Why does the framework start by classifying decisions as reversible vs. irreversible?

It treats irreversible (or very hard-to-undo) choices as a different risk class. Reversible decisions—like what to wear—can be tried and changed quickly. Irreversible decisions—tattoos, college and PhD choices, starting a business, and marriage—can consume years and are difficult to reverse, so they demand more structured thinking, expert input, and careful comparison before acting.

What does “define the decision” mean in practice?

It means getting crystal clear on the exact fork in the road. Instead of vaguely “choosing a career,” the decision is framed as a specific comparison (e.g., continue a PhD vs. join the internet boom). The method warns that many people skip this step and don’t even know what they’re deciding, which makes later reasoning and consultation less useful.

How should someone form the initial hypothesis before asking others?

Assume no external inputs and reason from personal knowledge and logic. The hypothesis is built from what the person knows, what they observe, and what they believe is likely to work. In the transcript, Alqaraghuli uses his own reasoning about boredom and risk to justify choosing a PhD; Musk’s early knowledge about the internet boom supports the idea of joining that revolution rather than continuing the PhD path.

What’s the rule for who to ask, and what’s the danger it avoids?

Ask experts who have the results you want. The transcript gives a cautionary mismatch example: don’t ask someone who’s poor how to get rich or someone unhealthy how to solve health problems. Alqaraghuli’s approach includes interviewing 31 NASA engineers during a JPL internship and asking them why they chose their paths, then asking what he should do in his shoes.

Why isn’t expert advice treated as final?

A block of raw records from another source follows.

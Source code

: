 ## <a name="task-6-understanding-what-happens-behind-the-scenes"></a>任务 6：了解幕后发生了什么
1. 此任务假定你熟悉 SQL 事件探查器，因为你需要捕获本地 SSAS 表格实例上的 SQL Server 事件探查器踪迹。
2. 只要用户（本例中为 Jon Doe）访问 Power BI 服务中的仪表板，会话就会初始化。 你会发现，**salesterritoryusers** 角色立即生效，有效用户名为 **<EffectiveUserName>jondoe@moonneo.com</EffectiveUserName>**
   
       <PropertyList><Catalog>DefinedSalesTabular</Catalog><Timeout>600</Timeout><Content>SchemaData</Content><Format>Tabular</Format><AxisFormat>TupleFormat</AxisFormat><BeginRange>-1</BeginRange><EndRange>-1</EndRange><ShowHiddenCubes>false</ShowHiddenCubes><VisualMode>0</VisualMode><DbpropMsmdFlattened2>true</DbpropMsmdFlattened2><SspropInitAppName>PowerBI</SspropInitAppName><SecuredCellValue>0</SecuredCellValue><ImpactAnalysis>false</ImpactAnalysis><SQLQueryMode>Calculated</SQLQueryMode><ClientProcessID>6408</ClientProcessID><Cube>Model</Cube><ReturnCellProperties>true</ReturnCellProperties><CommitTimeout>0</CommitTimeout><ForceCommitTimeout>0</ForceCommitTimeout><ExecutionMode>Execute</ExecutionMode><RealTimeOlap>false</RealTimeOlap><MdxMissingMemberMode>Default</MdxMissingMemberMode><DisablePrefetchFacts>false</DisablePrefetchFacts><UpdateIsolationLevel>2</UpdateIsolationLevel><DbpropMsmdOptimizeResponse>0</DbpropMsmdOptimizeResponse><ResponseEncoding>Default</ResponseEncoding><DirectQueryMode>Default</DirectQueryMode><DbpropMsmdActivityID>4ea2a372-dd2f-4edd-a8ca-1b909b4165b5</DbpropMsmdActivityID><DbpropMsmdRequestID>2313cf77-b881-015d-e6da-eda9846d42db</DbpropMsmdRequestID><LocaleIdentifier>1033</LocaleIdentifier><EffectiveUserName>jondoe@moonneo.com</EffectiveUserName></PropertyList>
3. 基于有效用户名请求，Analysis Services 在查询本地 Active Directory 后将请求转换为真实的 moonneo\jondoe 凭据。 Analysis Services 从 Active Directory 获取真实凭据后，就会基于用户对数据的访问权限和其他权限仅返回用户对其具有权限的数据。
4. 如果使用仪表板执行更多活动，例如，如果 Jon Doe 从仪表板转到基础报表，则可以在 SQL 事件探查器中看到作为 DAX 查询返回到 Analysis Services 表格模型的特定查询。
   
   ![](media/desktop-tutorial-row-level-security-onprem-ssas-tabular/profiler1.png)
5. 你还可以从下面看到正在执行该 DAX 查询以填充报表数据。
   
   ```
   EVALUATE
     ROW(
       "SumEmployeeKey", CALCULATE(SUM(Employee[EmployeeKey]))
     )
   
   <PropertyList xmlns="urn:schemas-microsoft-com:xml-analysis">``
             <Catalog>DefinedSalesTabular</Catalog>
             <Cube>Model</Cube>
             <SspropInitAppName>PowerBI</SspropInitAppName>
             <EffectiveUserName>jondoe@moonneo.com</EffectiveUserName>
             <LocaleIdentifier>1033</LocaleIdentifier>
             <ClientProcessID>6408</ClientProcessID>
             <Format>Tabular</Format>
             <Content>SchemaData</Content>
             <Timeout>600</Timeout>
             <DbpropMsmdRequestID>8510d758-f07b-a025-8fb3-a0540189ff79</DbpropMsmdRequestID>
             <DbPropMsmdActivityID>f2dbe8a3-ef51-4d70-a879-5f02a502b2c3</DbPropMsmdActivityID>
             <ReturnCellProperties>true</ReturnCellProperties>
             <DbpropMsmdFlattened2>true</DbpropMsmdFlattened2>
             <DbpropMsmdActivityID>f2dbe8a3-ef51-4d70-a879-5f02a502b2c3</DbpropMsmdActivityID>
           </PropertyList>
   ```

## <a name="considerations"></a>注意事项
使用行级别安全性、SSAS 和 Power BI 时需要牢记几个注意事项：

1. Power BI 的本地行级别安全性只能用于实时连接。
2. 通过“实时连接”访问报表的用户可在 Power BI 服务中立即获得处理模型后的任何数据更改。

Because advice must be analyzed, not accepted at face value. Even accomplished people can be wrong for a specific situation. The method emphasizes critical thinking and first-principles testing—especially warning against outsourcing thinking to coaches or gurus in online courses, where people may stop doing their own reasoning.

How does intuition fit after all the analysis?

Intuition is the final call, but it’s portrayed as calibrated by the earlier steps. After comparing expert input to the original hypothesis, the person listens for a calm, “feels right” signal aligned with deep desire. The transcript also distinguishes intuition from impulse: poor sleep and exhaustion can degrade intuition and make it feel like certainty when it’s actually impulsiveness.

Review Questions

  1. Which steps in the algorithm are meant to reduce the risk of irreversible mistakes, and how does each one do that?
  2. How would you decide whether to treat a choice as reversible or irreversible before applying the framework?
  3. What would it look like to “analyze advice” using first principles rather than accepting it from an expert?

Key Points

  1. 1

    Classify decisions by reversibility; irreversible or hard-to-undo choices require the full algorithm, while reversible ones can be tested with less friction.

  2. 2

    Define the decision with precision so the comparison is explicit (e.g., option A vs. option B), not a vague life direction.

  3. 3

    Build an initial hypothesis using only personal knowledge and logic before seeking outside input.

  4. 4

    Consult experts who have achieved the outcomes you want, and ask them what they would do in your specific situation.

  5. 5

    Treat expert advice as raw input: analyze it critically and test the reasoning rather than accepting it at face value.

  6. 6

    Synthesize and compare external guidance back to the original hypothesis to see whether it confirms, challenges, or changes the plan.

  7. 7

    Make the final call using calibrated intuition, and protect it with basics like adequate sleep and a clean diet to avoid confusing intuition with impulse.

Highlights

The process is built for irreversible decisions—choices that can lock in years—where structured thinking and careful comparison matter most.
Expert consultation is paired with skepticism: advice must be analyzed and tested, not treated as final truth.
Intuition is the last step, but it’s described as the product of prior reasoning and personal desire, not a substitute for thinking.
Sleep and diet are presented as practical tools for keeping intuition reliable rather than impulsive.